And this is only the move itself.  Once you add the uncertainties of moving into an unfamiliar environment, area or even city or state, it can just be too much to handle alone.  While there is no way to completely eliminate all of the stress, worry and anxiety, there are some things that you can do to help. 

If you have the financial means, hire a local mover.  If your anxiety is extensive, consider use of a senior relocation specialist.  They help not only with the move itself but also with settling into a new home environment. 

If you decide to do some packing yourself, it is important to know which items need packing.  Your new home may have limited space.  Make decisions early so there is no last minute anxiety related to deciding what can and should be moved.  Let someone help with prioritizing items from the necessary to the very special.  Setting a timetable checklist can help you to schedule what needs to be done and when.

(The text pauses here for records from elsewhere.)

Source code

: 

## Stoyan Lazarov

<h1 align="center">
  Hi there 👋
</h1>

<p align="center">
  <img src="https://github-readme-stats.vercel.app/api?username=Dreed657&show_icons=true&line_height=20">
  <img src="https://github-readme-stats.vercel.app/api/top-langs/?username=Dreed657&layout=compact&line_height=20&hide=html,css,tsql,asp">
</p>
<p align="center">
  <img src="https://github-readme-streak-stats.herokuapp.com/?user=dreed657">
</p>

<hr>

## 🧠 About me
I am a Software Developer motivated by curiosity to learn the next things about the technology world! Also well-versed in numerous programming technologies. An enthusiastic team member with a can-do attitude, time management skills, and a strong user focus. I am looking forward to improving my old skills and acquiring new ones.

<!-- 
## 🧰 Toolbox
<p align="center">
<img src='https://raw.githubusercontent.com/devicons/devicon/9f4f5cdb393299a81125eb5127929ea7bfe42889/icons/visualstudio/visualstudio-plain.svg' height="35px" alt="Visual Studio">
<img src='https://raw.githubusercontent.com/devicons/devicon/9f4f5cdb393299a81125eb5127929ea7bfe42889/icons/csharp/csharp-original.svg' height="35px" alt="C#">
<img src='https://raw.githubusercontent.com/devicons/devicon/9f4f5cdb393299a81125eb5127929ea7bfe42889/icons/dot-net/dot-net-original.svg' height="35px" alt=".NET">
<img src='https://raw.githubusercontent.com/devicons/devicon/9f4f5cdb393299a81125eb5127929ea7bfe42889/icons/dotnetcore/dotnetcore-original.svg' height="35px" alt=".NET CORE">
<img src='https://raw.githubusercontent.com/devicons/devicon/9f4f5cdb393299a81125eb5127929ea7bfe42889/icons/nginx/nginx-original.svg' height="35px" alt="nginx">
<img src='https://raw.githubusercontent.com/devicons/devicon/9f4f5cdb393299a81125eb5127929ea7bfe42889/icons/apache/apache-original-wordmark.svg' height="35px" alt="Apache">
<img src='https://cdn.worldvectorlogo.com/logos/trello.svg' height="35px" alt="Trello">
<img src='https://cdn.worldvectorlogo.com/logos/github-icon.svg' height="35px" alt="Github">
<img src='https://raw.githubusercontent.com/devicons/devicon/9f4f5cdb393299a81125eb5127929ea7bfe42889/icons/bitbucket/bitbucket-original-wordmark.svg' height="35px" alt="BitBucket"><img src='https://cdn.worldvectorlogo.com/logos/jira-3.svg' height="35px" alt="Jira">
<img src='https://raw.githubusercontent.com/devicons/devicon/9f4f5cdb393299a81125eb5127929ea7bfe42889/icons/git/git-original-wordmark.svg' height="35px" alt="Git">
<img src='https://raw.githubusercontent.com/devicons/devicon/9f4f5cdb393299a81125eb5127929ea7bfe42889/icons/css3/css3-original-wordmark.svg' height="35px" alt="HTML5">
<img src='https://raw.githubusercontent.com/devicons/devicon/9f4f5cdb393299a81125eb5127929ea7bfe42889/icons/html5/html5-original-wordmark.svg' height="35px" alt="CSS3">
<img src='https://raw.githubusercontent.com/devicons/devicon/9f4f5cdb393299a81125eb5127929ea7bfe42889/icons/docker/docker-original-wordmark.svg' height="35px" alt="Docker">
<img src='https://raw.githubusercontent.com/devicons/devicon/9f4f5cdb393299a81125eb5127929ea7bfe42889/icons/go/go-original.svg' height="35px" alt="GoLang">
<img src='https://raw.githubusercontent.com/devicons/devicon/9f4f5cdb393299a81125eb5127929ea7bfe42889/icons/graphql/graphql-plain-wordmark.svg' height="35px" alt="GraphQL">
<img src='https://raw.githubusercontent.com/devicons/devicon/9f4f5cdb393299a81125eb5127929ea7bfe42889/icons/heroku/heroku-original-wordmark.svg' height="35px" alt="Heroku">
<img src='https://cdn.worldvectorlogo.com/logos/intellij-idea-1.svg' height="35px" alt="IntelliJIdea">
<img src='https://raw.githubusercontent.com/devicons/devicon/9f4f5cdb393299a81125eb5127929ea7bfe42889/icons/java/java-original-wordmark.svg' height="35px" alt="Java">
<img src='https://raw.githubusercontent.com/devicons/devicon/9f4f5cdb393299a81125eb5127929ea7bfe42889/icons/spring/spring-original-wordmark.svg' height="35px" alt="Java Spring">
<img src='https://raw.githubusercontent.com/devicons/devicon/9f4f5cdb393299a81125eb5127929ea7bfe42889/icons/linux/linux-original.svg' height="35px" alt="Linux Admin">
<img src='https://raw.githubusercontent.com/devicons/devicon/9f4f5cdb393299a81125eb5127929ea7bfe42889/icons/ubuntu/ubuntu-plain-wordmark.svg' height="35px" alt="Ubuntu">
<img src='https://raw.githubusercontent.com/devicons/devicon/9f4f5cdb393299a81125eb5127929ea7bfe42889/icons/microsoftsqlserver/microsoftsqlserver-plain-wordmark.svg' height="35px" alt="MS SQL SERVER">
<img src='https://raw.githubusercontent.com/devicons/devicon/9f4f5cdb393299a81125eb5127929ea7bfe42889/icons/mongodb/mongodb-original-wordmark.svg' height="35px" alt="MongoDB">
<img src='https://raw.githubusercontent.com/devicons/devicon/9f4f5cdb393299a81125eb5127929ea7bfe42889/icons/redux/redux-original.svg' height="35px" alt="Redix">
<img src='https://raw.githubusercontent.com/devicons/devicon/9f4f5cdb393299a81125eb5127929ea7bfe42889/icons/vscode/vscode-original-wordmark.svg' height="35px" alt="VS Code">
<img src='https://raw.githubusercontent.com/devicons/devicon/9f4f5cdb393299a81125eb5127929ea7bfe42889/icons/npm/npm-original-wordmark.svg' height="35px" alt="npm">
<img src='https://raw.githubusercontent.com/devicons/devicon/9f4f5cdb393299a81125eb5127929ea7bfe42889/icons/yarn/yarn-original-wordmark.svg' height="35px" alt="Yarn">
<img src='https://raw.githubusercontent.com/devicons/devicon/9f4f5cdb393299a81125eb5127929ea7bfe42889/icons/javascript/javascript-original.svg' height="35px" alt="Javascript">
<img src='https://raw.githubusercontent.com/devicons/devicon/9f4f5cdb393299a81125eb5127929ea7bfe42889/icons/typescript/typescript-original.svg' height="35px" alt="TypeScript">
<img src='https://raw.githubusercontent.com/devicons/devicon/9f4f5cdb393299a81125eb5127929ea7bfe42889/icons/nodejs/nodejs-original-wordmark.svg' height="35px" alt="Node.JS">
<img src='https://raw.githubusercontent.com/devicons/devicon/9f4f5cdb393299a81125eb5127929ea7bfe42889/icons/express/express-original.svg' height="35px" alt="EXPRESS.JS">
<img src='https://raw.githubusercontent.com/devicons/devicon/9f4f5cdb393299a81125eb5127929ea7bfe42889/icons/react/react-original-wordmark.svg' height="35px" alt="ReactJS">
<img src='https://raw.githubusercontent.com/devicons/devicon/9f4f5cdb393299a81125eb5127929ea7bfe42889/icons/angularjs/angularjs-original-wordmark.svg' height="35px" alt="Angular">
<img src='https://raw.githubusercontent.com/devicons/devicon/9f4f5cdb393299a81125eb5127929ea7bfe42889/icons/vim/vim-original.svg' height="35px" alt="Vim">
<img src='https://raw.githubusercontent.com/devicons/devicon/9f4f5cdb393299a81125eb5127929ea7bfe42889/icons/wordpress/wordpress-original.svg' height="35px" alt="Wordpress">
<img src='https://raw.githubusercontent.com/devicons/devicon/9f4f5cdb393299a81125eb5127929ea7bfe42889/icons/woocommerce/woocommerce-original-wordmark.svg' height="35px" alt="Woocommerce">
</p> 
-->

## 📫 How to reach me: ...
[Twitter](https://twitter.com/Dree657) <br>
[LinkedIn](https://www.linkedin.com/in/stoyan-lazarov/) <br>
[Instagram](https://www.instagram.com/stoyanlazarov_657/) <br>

Be sure to use fairly small boxes.  Attempts to manipulate large boxes during and after packing is difficult due to the added weight.  Label each box with a general description of the contents and the room each box should be placed.  This will make unpacking much easier and organized.  Moving is a great time to get rid of times that you accumulated over time.  There is no reason to move things that will only end up at the bottom of a closet never to see the light of day.  Nor is it smart to just pack everything with the intent to go through items when you unpack.  This would result in moving many unneeded items and the intent of filtering through items later may never occur.   Add some time on the front end of the move so you do not feel rushed or tempted to pack those unneeded items.

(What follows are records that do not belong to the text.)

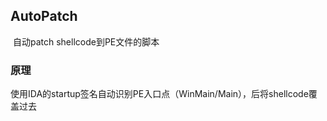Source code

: ## AutoPatch

​	自动patch shellcode到PE文件的脚本

### 原理

​	使用IDA的startup签名自动识别PE入口点（WinMain/Main），后将shellcode覆盖过去

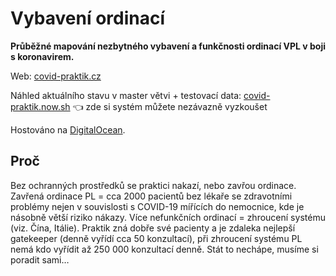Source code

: Vybavení ordinací
=================

**Průběžné mapování nezbytného vybavení a funkčnosti ordinací VPL v boji s koronavirem.**

Web: [covid-praktik.cz](https://covid-praktik.cz/)

Náhled aktuálního stavu v master větvi + testovací data: [covid-praktik.now.sh](https://covid-praktik.now.sh/) 👈 zde si systém můžete nezávazně vyzkoušet

Hostováno na [DigitalOcean](https://m.do.co/c/389daec654bc).


Proč
----

Bez ochranných prostředků se praktici nakazí, nebo zavřou ordinace. Zavřená ordinace PL = cca 2000 pacientů bez lékaře se zdravotními problémy nejen v souvislosti s COVID-19  mířících do nemocnice, kde je násobně větší riziko nákazy. Více nefunkčních ordinací = zhroucení systému (viz. Čína, Itálie). Praktik zná dobře své pacienty a je zdaleka nejlepší gatekeeper  (denně vyřídí cca 50 konzultací), při zhroucení systému PL nemá kdo vyřídit až 250 000 konzultací denně. Stát to nechápe, musíme si poradit sami…
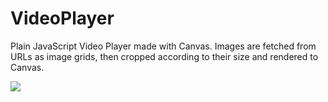 # VideoPlayer
Plain JavaScript Video Player made with Canvas. Images are fetched from URLs as image grids, then cropped according to their size and rendered to Canvas.

![](output.gif)
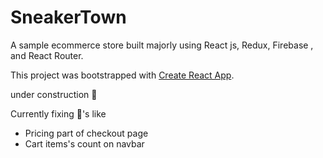 # SneakerTown

A sample ecommerce store built majorly using React js, Redux, Firebase , and React Router.

This project was bootstrapped with [Create React App](https://github.com/facebook/create-react-app).

under construction 🚧

<!-- <img src = "./src/Components/assets/logo.png" style="width : 80px;"> -->

Currently fixing 🐛's like <br>

- Pricing part of checkout page
- Cart items's count on navbar
<!-- Home Page
<img src="./screenshots/home.png">

View Sneakers page
<img src="./screenshots/view-all.png">

View Single sneaker
<img src="./screenshots/view.png">

cart
<img src="./screenshots/cart.png"> -->
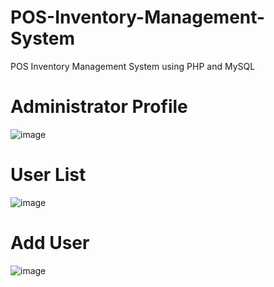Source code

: # POS-Inventory-Management-System
POS Inventory Management System using PHP and MySQL
# Administrator Profile
![image](https://github.com/BlitzenPrancer/POS-Inventory-Management-System/blob/main/pos%20output/profile.PNG)
# User List
![image](https://github.com/BlitzenPrancer/POS-Inventory-Management-System/blob/main/pos%20output/user%20list.PNG)
# Add User
![image](https://github.com/BlitzenPrancer/POS-Inventory-Management-System/blob/main/pos%20output/add%20user.PNG)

Never attempt to lift items that are too heavy.  Get family or friends to help.  The physical demands of moving can easily lead to injury if you are not smart.  Take safety precautions and do not stack items too high since they can easily fall or leave items strewn on the floor as they can easily lead to a fall.

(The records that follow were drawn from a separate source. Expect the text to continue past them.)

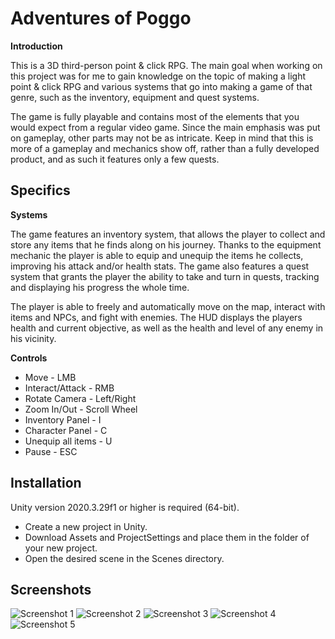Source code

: # Adventures of Poggo
**Introduction**

This is a 3D third-person point & click RPG. The main goal when working on this project was for me to gain knowledge on the topic of making a light point & click RPG and various systems that go into making a game of that genre, such as the inventory, equipment and quest systems.

The game is fully playable and contains most of the elements that you would expect from a regular video game. Since the main emphasis was put on gameplay, other parts may not be as intricate. Keep in mind that this is more of a gameplay and mechanics show off, rather than a fully developed product, and as such it features only a few quests.

## Specifics
**Systems**

The game features an inventory system, that allows the player to collect and store any items that he finds along on his journey. Thanks to the equipment mechanic the player is able to equip and unequip the items he collects, improving his attack and/or health stats. The game also features a quest system that grants the player the ability to take and turn in quests, tracking and displaying his progress the whole time.

The player is able to freely and automatically move on the map, interact with items and NPCs, and fight with enemies. The HUD displays the players health and current objective, as well as the health and level of any enemy in his vicinity.

**Controls**

- Move - LMB
- Interact/Attack - RMB
- Rotate Camera - Left/Right
- Zoom In/Out - Scroll Wheel
- Inventory Panel - I
- Character Panel - C
- Unequip all items - U
- Pause - ESC

## Installation

Unity version 2020.3.29f1 or higher is required (64-bit).

- Create a new project in Unity.
- Download Assets and ProjectSettings and place them in the folder of your new project.
- Open the desired scene in the Scenes directory.

## Screenshots

![Screenshot 1](https://i.imgur.com/knD21oK.png)
![Screenshot 2](https://i.imgur.com/hasawr5.png)
![Screenshot 3](https://i.imgur.com/KnsvxER.png)
![Screenshot 4](https://i.imgur.com/mXYvv3d.png)
![Screenshot 5](https://i.imgur.com/F2GGu9f.png)

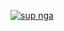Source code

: [![sup nga](https://github.com/coolrobloxgamerboy17/coolrobloxgamerboy17/blob/main/Images/Blood.gif)](https://github.com/coolrobloxgamerboy17/)
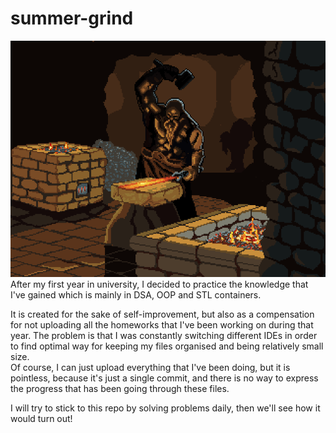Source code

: # summer-grind

<img src="misc/blacksmith-dwarf.gif"/><br>
After my first year in university, I decided to practice the knowledge that I've gained which is mainly in DSA, OOP and STL containers.

It is created for the sake of self-improvement, but also as a compensation for not uploading all the homeworks that I've been working on during that year.
The problem is that I was constantly switching different IDEs in order to find optimal way for keeping my files organised and being relatively small size.<br>
Of course, I can just upload everything that I've been doing, but it is pointless, because it's just a single commit, and there is no way to express the progress that has been going through these files.


I will try to stick to this repo by solving problems daily, then we'll see how it would turn out!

If you are close enough to your relocation site, take some time to check out the area.  Find a restaurant you like and identify local entertainment and quality of life opportunities.  It is also a good idea to determine if there is public or senior transportation available in your area.  Moving can be hard work and scary.  But you can also make it an adventure.  My great aunt loved to pack, move and redecorate new homes.  She did so every year or so well into her eighties.  Learning how to deal with your feelings and look at the new opportunities ahead can actually make the experience a true adventure.

If a decision is made to move a senior relative due to their inability to live independently, ensure that when discussing the decision that they understand the decision is in his best interest and has nothing to do with your personal feelings.  During the conversation you may very well experience resistance or even a display of anger.   Keep the situation civil and maintain your composure because responding to their emotion will only make the situation worse.  You may even consider asking how they feel about the decision.   Find out about any fears and concerns the have and jointly come up with a solution to alleviate them.  Reassure them that you will schedule regular visits to maintain the family unit.  If you live in different cities or states, make an obligation and assure them that visits may be even more often than before so the situation has a silver lining.  If the topic becomes overly hostile and angry, it is recommended you call for professional relocations assistance.  This is a very emotional and traumatic experience for many people.  It is best that the situation is handled appropriately.  Never be hard on yourself or feel guilty about the decision you have made with your senior relative. If you cannot offer the care they need, then moving them elsewhere is the best decision. No matter where they live, remember they will always be a part of family.